飛龍高OB木村蓮太朗「10戦以内に世界を取りたい」…国体ボクシング王者がプロ転向表明

プロ転向を表明した木村(中)。左は前島会長、右は高橋トレーナー
プロ転向を表明した木村(中)。左は前島会長、右は高橋トレーナー

 国体ボクシング2度優勝などの実績がある木村蓮太朗(22)=東洋大4年、飛龍高出=が5日、富士市の駿河男児ジムで会見し、プロ転向を表明した。7日にプロテストを受験し、6月に東京でデビュー戦を行う予定だ。

 木村は飛龍高1年時に競技を始め、部活と並行して駿河男児ジムでの練習も開始。高校卒業時のプロ転向を考えていたが、3年春の全国選抜3位が最高成績で、「もっと経験が必要」と進学を選んだ。そして全日本選手権優勝、団体戦大学日本一などの結果を残した。

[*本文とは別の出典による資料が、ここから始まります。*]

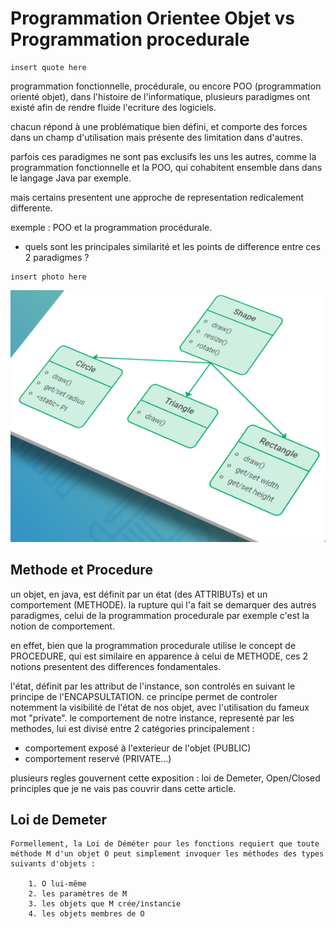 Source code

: # Programmation Orientee Objet vs Programmation procedurale


```
insert quote here
```

programmation fonctionnelle, procédurale, ou encore POO (programmation orienté objet), dans l'histoire de l'informatique, plusieurs paradigmes ont existé afin de rendre fluide l'ecriture des logiciels.

chacun répond à une problématique bien défini, et comporte des forces dans un champ d'utilisation mais présente des limitation dans d'autres.

parfois ces paradigmes ne sont pas exclusifs les uns les autres, comme la programmation fonctionnelle et la POO,
qui cohabitent ensemble dans dans le langage Java par exemple.

mais certains presentent une approche de representation redicalement differente. 

exemple : POO et la programmation procédurale. 
- quels sont les principales similarité et les points de difference entre ces 2 paradigmes ?



```
insert photo here
```
![img.png](img.png)

## Methode et Procedure

un objet, en java, est définit par un état (des ATTRIBUTs) et un comportement (METHODE).
la rupture qui l'a fait se demarquer des autres paradigmes, celui de la programmation procedurale par exemple
c'est la notion de comportement.

en effet, bien que la programmation procedurale utilise le concept de PROCEDURE, qui est  similaire en apparence à celui de METHODE, ces 2 notions presentent des differences fondamentales.

l'état, définit par les attribut de l'instance, son controlés en suivant le principe de l'ENCAPSULTATION.
ce principe permet de controler notemment la visibilité de l'état de nos objet, avec l'utilisation du fameux mot "private".
le comportement de notre instance, representé par les methodes, lui est divisé entre 2 catégories principalement :
- comportement exposé à l'exterieur de l'objet (PUBLIC)
- comportement reservé (PRIVATE...)


plusieurs regles gouvernent cette exposition : loi de Demeter, Open/Closed principles que je ne vais pas couvrir dans cette article.


## Loi de Demeter


```
Formellement, la Loi de Déméter pour les fonctions requiert que toute méthode M d'un objet O peut simplement invoquer les méthodes des types suivants d'objets :

    1. O lui-même
    2. les paramètres de M
    3. les objets que M crée/instancie
    4. les objets membres de O
```

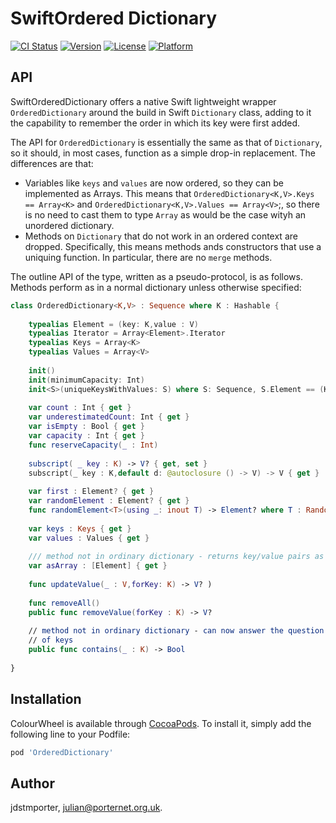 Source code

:# SwiftOrdered Dictionary


[![CI Status](https://img.shields.io/travis/jdstmporter/SwiftOrderedDictionary.svg?style=flat)](https://travis-ci.org/jdstmporter/SwiftOrderedDictionary)
[![Version](https://img.shields.io/cocoapods/v/SwiftOrderedDictionary.svg?style=flat)](https://cocoapods.org/pods/SwiftOrderedDictionary)
[![License](https://img.shields.io/cocoapods/l/SwiftOrderedDictionary.svg?style=flat)](https://cocoapods.org/pods/SwiftOrderedDictionary)
[![Platform](https://img.shields.io/cocoapods/p/SwiftOrderedDictionary.svg?style=flat)](https://cocoapods.org/pods/SwiftOrderedDictionary)

## API

SwiftOrderedDictionary offers a native Swift lightweight wrapper `OrderedDictionary` around the build in Swift `Dictionary` class, adding to it the capability to remember the order in which its key were first added.  

The API for `OrderedDictionary` is essentially the same as that of `Dictionary`, so it should, in most cases, function as a simple drop-in replacement.  The differences are that:

* Variables like `keys` and `values` are now ordered, so they can be implemented as Arrays.  This means that `OrderedDictionary<K,V>.Keys == Array<K>` and  `OrderedDictionary<K,V>.Values == Array<V>`;, so there is no need to cast them to type `Array` as would be the case wityh an unordered dictionary.
* Methods on `Dictionary` that do not work in an ordered context are dropped.  Specifically, this means methods ands constructors that use a uniquing function.  In particular, there are no `merge` methods.  

The outline API of the type, written as a pseudo-protocol, is as follows.  Methods perform as in a normal dictionary unless otherwise specified:

```swift
class OrderedDictionary<K,V> : Sequence where K : Hashable {
    
    typealias Element = (key: K,value : V)
    typealias Iterator = Array<Element>.Iterator
    typealias Keys = Array<K>
    typealias Values = Array<V>
    
    init() 
    init(minimumCapacity: Int) 
    init<S>(uniqueKeysWithValues: S) where S: Sequence, S.Element == (K,V) 
    
    var count : Int { get }
    var underestimatedCount: Int { get }
    var isEmpty : Bool { get }
    var capacity : Int { get }
    func reserveCapacity(_ : Int) 
    
    subscript( _ key : K) -> V? { get, set }
    subscript(_ key : K,default d: @autoclosure () -> V) -> V { get }
    
    var first : Element? { get }
    var randomElement : Element? { get }
    func randomElement<T>(using _: inout T) -> Element? where T : RandomNumberGenerator 
    
    var keys : Keys { get }
    var values : Values { get }
    
    /// method not in ordinary dictionary - returns key/value pairs as an ordered list
    var asArray : [Element] { get } 
    
    func updateValue(_ : V,forKey: K) -> V? )
    
    func removeAll() 
    public func removeValue(forKey : K) -> V? 
    
    // method not in ordinary dictionary - can now answer the question precisely by checking the list
    // of keys
    public func contains(_ : K) -> Bool 
    
}
```



## Installation

ColourWheel is available through [CocoaPods](https://cocoapods.org). To install
it, simply add the following line to your Podfile:

```ruby
pod 'OrderedDictionary'
```

## Author

jdstmporter, julian@porternet.org.uk.  
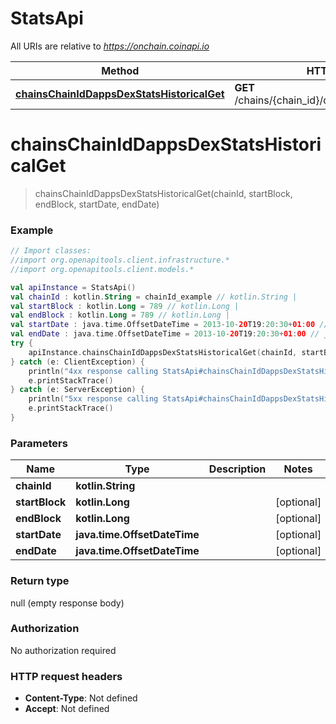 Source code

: # StatsApi

All URIs are relative to *https://onchain.coinapi.io*

Method | HTTP request | Description
------------- | ------------- | -------------
[**chainsChainIdDappsDexStatsHistoricalGet**](StatsApi.md#chainsChainIdDappsDexStatsHistoricalGet) | **GET** /chains/{chain_id}/dapps/dex/stats/historical | 


<a name="chainsChainIdDappsDexStatsHistoricalGet"></a>
# **chainsChainIdDappsDexStatsHistoricalGet**
> chainsChainIdDappsDexStatsHistoricalGet(chainId, startBlock, endBlock, startDate, endDate)



### Example
```kotlin
// Import classes:
//import org.openapitools.client.infrastructure.*
//import org.openapitools.client.models.*

val apiInstance = StatsApi()
val chainId : kotlin.String = chainId_example // kotlin.String | 
val startBlock : kotlin.Long = 789 // kotlin.Long | 
val endBlock : kotlin.Long = 789 // kotlin.Long | 
val startDate : java.time.OffsetDateTime = 2013-10-20T19:20:30+01:00 // java.time.OffsetDateTime | 
val endDate : java.time.OffsetDateTime = 2013-10-20T19:20:30+01:00 // java.time.OffsetDateTime | 
try {
    apiInstance.chainsChainIdDappsDexStatsHistoricalGet(chainId, startBlock, endBlock, startDate, endDate)
} catch (e: ClientException) {
    println("4xx response calling StatsApi#chainsChainIdDappsDexStatsHistoricalGet")
    e.printStackTrace()
} catch (e: ServerException) {
    println("5xx response calling StatsApi#chainsChainIdDappsDexStatsHistoricalGet")
    e.printStackTrace()
}
```

### Parameters

Name | Type | Description  | Notes
------------- | ------------- | ------------- | -------------
 **chainId** | **kotlin.String**|  |
 **startBlock** | **kotlin.Long**|  | [optional]
 **endBlock** | **kotlin.Long**|  | [optional]
 **startDate** | **java.time.OffsetDateTime**|  | [optional]
 **endDate** | **java.time.OffsetDateTime**|  | [optional]

### Return type

null (empty response body)

### Authorization

No authorization required

### HTTP request headers

 - **Content-Type**: Not defined
 - **Accept**: Not defined

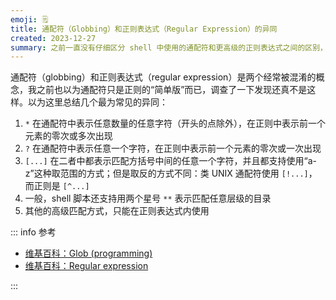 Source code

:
 ```yaml
---
emoji: 🗒️
title: 通配符（Globbing）和正则表达式（Regular Expression）的异同
created: 2023-12-27
summary: 之前一直没有仔细区分 shell 中使用的通配符和更高级的正则表达式之间的区别，以为前者是后者的子集。调查后发现，二者还是挺不一样的。
---
```


通配符（globbing）和正则表达式（regular expression）是两个经常被混淆的概念，我之前也以为通配符只是正则的“简单版”而已，调查了一下发现还真不是这样。以为这里总结几个最为常见的异同：

1. `*` 在通配符中表示任意数量的任意字符（开头的点除外），在正则中表示前一个元素的零次或多次出现
2. `?` 在通配符中表示任意一个字符，在正则中表示前一个元素的零次或一次出现
3. `[...]` 在二者中都表示匹配方括号中间的任意一个字符，并且都支持使用“a-z”这种取范围的方式；但是取反的方式不同：类 UNIX 通配符使用 `[!...]`，而正则是 `[^...]`
4. 一般，shell 脚本还支持用两个星号 `**` 表示匹配任意层级的目录
5. 其他的高级匹配方式，只能在正则表达式内使用

::: info 参考

- [维基百科：Glob (programming)](https://en.wikipedia.org/wiki/Glob_(programming))
- [维基百科：Regular expression](https://en.wikipedia.org/wiki/Regular_expression)

:::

 東京五輪の有力候補でもあったが、昨秋の国体決勝で左眼窩底を骨折したため、最終予選を兼ねた全日本選手権を欠場。プロ転向を決めた。東京のジムではなく地元の静岡を選んだ理由として「1番の決め手は会長の人柄です」と木村。前島正晃会長(41)は「7年越しの夢がかなった」と笑顔を見せた。

 当初は5月の富士市内での主催興行でデビューする予定だったが、新型コロナウイルス感染拡大防止のため大会は9月に延期。地元デビューが延びたが、木村は「プラスになるよう考えたい」。デビュー戦の相手として前島会長は「アジアのランカーと調整中」と話した。

 もちろん目標は世界チャンピオン。「攻撃には絶対的な自信があります。無敗で日本か東洋のタイトルを取って、10戦以内に世界を取りたい」と木村は意気込んだ。「富士から世界王者を」という会長の夢を、その拳とボクシングセンスで実現させる。(里見 祐司)

 ◆木村 蓮太朗(きむら・れんたろう)1997年6月12日、函南町生まれ。22歳。小2で空手、飛龍高1年でボクシングを始め、東洋大1年時に全日本選手権バンタム級優勝。2年と4年時に国体ライト級優勝。身長174センチ。家族は祖母、両親と姉。

 〇…駿河男児ジムに優秀なスタッフも加わった。ワタナベジムで内山高志や河野公平の世界タイトル奪取に貢献し、エディ・タウンゼント賞を2度受賞した高橋智明トレーナー(43)だ。1月から選手の指導にあたっており、今後は木村を担当。「試合のビデオを見ました。上下の打ち分けがうまく、気も強い。攻撃力は高いので、守備を鍛えていきたい」と話した。